**Task details**
Below are some records; output all of them exactly as they read.

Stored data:
▬▬▬▬▬▬▬▬▬▬
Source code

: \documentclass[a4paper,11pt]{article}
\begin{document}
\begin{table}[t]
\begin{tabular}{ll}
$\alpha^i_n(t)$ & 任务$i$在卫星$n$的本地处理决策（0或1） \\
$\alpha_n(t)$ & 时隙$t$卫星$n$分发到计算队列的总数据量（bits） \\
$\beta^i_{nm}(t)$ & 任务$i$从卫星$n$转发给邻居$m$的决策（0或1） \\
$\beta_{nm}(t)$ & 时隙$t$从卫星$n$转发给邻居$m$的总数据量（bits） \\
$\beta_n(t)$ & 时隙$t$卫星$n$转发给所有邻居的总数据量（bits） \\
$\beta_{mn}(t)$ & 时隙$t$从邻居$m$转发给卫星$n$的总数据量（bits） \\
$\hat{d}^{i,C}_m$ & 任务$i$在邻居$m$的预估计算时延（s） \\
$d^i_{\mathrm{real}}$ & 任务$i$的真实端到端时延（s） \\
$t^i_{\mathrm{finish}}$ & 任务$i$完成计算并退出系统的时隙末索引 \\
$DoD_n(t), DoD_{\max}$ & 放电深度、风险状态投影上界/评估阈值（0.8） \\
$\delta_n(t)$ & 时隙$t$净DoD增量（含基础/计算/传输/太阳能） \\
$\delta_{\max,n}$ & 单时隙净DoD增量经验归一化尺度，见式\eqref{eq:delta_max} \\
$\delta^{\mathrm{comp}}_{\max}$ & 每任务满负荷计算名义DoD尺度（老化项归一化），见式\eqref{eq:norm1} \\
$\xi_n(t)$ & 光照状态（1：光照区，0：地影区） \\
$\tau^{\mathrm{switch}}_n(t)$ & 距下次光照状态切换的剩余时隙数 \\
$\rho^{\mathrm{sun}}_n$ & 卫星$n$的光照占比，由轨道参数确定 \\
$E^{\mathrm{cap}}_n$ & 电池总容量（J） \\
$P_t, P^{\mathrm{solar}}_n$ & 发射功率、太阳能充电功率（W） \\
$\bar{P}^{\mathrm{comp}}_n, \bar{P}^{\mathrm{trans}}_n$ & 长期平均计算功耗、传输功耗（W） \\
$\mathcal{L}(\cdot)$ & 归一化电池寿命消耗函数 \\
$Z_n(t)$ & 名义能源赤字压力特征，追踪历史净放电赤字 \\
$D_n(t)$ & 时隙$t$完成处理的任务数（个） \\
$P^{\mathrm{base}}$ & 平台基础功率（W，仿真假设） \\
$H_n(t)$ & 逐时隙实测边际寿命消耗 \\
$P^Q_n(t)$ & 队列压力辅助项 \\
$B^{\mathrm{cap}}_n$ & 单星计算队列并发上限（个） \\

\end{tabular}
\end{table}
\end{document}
▬▬▬▬▬▬▬▬▬▬
**Response area**
Source code

: \documentclass[a4paper,11pt]{article}
\begin{document}
\begin{table}[t]
\begin{tabular}{ll}
$\alpha^i_n(t)$ & 任务$i$在卫星$n$的本地处理决策（0或1） \\
$\alpha_n(t)$ & 时隙$t$卫星$n$分发到计算队列的总数据量（bits） \\
$\beta^i_{nm}(t)$ & 任务$i$从卫星$n$转发给邻居$m$的决策（0或1） \\
$\beta_{nm}(t)$ & 时隙$t$从卫星$n$转发给邻居$m$的总数据量（bits） \\
$\beta_n(t)$ & 时隙$t$卫星$n$转发给所有邻居的总数据量（bits） \\
$\beta_{mn}(t)$ & 时隙$t$从邻居$m$转发给卫星$n$的总数据量（bits） \\
$\hat{d}^{i,C}_m$ & 任务$i$在邻居$m$的预估计算时延（s） \\
$d^i_{\mathrm{real}}$ & 任务$i$的真实端到端时延（s） \\
$t^i_{\mathrm{finish}}$ & 任务$i$完成计算并退出系统的时隙末索引 \\
$DoD_n(t), DoD_{\max}$ & 放电深度、风险状态投影上界/评估阈值（0.8） \\
$\delta_n(t)$ & 时隙$t$净DoD增量（含基础/计算/传输/太阳能） \\
$\delta_{\max,n}$ & 单时隙净DoD增量经验归一化尺度，见式\eqref{eq:delta_max} \\
$\delta^{\mathrm{comp}}_{\max}$ & 每任务满负荷计算名义DoD尺度（老化项归一化），见式\eqref{eq:norm1} \\
$\xi_n(t)$ & 光照状态（1：光照区，0：地影区） \\
$\tau^{\mathrm{switch}}_n(t)$ & 距下次光照状态切换的剩余时隙数 \\
$\rho^{\mathrm{sun}}_n$ & 卫星$n$的光照占比，由轨道参数确定 \\
$E^{\mathrm{cap}}_n$ & 电池总容量（J） \\
$P_t, P^{\mathrm{solar}}_n$ & 发射功率、太阳能充电功率（W） \\
$\bar{P}^{\mathrm{comp}}_n, \bar{P}^{\mathrm{trans}}_n$ & 长期平均计算功耗、传输功耗（W） \\
$\mathcal{L}(\cdot)$ & 归一化电池寿命消耗函数 \\
$Z_n(t)$ & 名义能源赤字压力特征，追踪历史净放电赤字 \\
$D_n(t)$ & 时隙$t$完成处理的任务数（个） \\
$P^{\mathrm{base}}$ & 平台基础功率（W，仿真假设） \\
$H_n(t)$ & 逐时隙实测边际寿命消耗 \\
$P^Q_n(t)$ & 队列压力辅助项 \\
$B^{\mathrm{cap}}_n$ & 单星计算队列并发上限（个） \\

\end{tabular}
\end{table}
\end{document}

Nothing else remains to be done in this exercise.